Exercise requirements
The expected answer is a bare count of the lines in the data below that contain "following".

Records shown below:

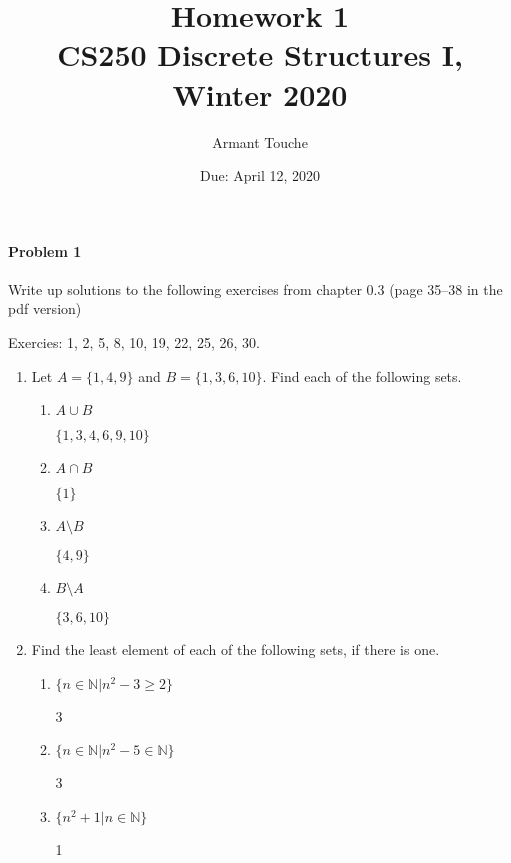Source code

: \documentclass[11pt, a4paper]{article}
\title{\bf Homework 1\\[1ex]
\rm\normalsize CS250 Discrete Structures I, Winter 2020 }
\date{\normalsize Due: April 12, 2020}
\author{\normalsize Armant Touche}
\begin{document}
 

\vspace{0cm}\maketitle 

\paragraph{Problem 1} Write up solutions to the following exercises from chapter 0.3 (page 35–38 in the pdf version)

Exercies: 1, 2, 5, 8, 10, 19, 22, 25, 26, 30.

\begin{enumerate}

    \item Let $A = \{1,4,9\}$ and $B = \{1,3,6,10\}$. Find each of the following sets.
        \begin{enumerate}
            \item $A\cup B$

                $\{1,3,4,6,9,10\}$

            \item $A\cap B$

                $\{1\}$

            \item $A\setminus B$

                $\{4,9\}$

            \item $B\setminus A$

                $\{3,6,10\}$

        \end{enumerate}

    \item Find the least element of each of the following sets, if there is one.
        \begin{enumerate}
            \item $\{n \in\mathbb{N}| n^2 - 3 \geq 2\}$
                
                3

            \item $\{n \in\mathbb{N}| n^2 - 5 \in \mathbb{N}\}$


                3

            \item $\{n^2 + 1| n \in\mathbb{N}\}$

                1


\end{enumerate}
\end{enumerate}
\end{document}
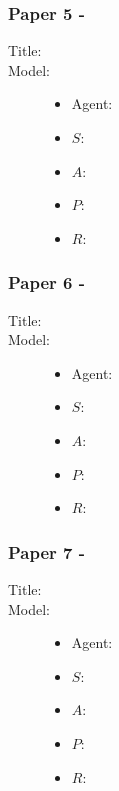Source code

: \documentclass{beamer}
\begin{document}
\begin{frame}
    \frametitle{Paper 5 - }
    \begin{description}
        \item[Title:] \footfullcite{}
        \item[Model:]
        \begin{itemize}
            \item Agent: 
            \item $S$: 
            \item $A$: 
            \item $P$: 
            \item $R$: 
        \end{itemize}
        \item[] 
    \end{description}
\end{frame}

\begin{frame}
    \frametitle{Paper 6 - }
    \begin{description}
        \item[Title:] \footfullcite{}
        \item[Model:]
        \begin{itemize}
            \item Agent: 
            \item $S$: 
            \item $A$: 
            \item $P$: 
            \item $R$: 
        \end{itemize}
        \item[] 
    \end{description}
\end{frame}

\begin{frame}
    \frametitle{Paper 7 - }
    \begin{description}
        \item[Title:] \footfullcite{}
        \item[Model:]
        \begin{itemize}
            \item Agent: 
            \item $S$: 
            \item $A$: 
            \item $P$: 
            \item $R$: 
        \end{itemize}
        \item[] 
    \end{description}
\end{frame}
\end{document}

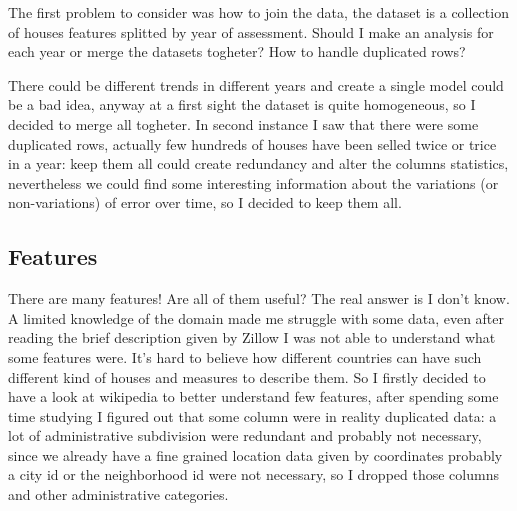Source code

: The first problem to consider was how to join the data, the dataset is a collection of houses features splitted by year of assessment. Should I make an analysis for each year or merge the datasets togheter? How to handle duplicated rows?
    
There could be different trends in different years and create a single model could be a bad idea, anyway at a first sight the dataset is quite homogeneous, so I decided to merge all togheter. In second instance I saw that there were some duplicated rows, actually few hundreds of houses have been selled twice or trice in a year: keep them all could create redundancy and alter the columns statistics, nevertheless we could find some interesting information about the variations (or non-variations) of error over time, so I decided to keep them all.

\subsection{Features}
    
There are many features! Are all of them useful? The real answer is I don't know. A limited knowledge of the domain made me struggle with some data, even after reading the brief description given by Zillow I was not able to understand what some features were. It's hard to believe how different countries can have such different kind of houses and measures to describe them. So I firstly decided to have a look at wikipedia to better understand few features, after spending some time studying I figured out that some column were in reality duplicated data: a lot of administrative subdivision were redundant and probably not necessary, since we already have a fine grained location data given by coordinates probably a city id or the neighborhood id were not necessary, so I dropped those columns and other administrative categories.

End of Records shown.

Exercise result
3